[Saved data entries]
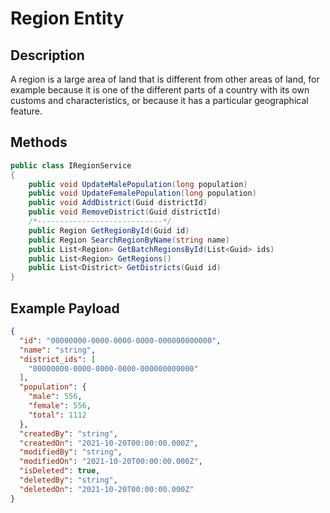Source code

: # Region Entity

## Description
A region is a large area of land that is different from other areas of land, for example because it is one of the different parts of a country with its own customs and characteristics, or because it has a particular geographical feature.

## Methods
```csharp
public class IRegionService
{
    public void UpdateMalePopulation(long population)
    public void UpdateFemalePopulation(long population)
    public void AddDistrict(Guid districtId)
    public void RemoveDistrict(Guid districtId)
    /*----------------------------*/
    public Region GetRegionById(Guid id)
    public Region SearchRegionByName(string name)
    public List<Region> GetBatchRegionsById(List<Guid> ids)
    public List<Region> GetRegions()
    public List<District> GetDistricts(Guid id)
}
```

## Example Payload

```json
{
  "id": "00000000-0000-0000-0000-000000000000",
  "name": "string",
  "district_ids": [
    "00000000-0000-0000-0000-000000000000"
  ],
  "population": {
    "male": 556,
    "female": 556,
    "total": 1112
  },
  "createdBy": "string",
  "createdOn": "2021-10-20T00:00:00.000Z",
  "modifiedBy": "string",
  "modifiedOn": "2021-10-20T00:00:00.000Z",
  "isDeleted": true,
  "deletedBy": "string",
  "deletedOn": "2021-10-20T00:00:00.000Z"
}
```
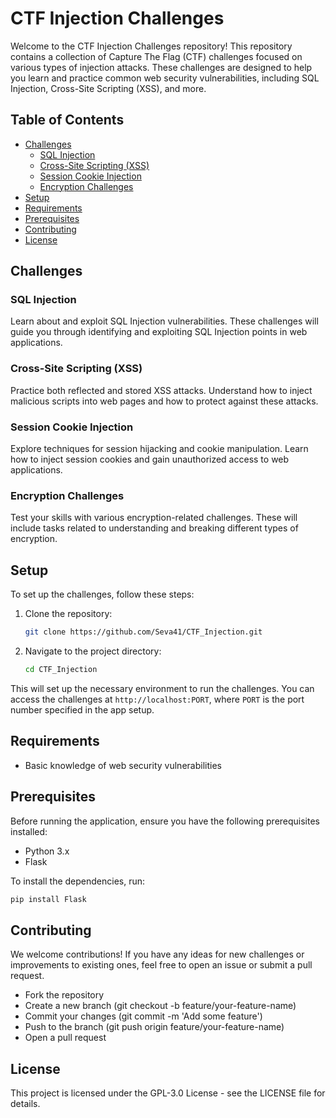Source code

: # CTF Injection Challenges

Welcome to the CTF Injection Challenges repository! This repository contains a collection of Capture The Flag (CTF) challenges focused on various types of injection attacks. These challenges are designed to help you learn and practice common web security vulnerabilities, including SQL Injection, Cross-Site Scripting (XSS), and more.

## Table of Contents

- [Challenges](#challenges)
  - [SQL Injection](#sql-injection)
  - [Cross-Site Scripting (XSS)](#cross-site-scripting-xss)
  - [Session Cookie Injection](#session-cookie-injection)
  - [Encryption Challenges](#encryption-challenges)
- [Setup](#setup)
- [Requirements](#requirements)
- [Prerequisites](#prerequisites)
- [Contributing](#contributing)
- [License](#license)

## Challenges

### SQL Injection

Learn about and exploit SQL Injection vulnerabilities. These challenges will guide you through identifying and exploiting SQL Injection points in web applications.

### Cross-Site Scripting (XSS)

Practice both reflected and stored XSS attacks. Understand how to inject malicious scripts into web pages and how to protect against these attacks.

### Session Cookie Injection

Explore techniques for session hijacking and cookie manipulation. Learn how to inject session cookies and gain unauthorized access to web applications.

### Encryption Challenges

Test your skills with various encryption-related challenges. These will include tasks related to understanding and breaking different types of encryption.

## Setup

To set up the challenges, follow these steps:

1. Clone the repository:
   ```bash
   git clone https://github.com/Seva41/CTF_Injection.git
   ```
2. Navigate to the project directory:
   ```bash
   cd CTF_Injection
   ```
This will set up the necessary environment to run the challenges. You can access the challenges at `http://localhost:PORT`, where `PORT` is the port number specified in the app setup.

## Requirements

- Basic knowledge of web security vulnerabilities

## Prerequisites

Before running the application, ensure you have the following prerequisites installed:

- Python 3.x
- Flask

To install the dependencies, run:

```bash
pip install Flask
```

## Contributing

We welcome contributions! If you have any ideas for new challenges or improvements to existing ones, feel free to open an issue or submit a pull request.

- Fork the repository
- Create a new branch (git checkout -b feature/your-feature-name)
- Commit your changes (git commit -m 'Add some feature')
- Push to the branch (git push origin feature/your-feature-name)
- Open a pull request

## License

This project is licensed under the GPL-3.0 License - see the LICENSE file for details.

▶ **Task description**
Return all lines from the data that include the string "List".

▶ **Solution to this problem**
    public List<Region> GetBatchRegionsById(List<Guid> ids)
    public List<Region> GetRegions()
    public List<District> GetDistricts(Guid id)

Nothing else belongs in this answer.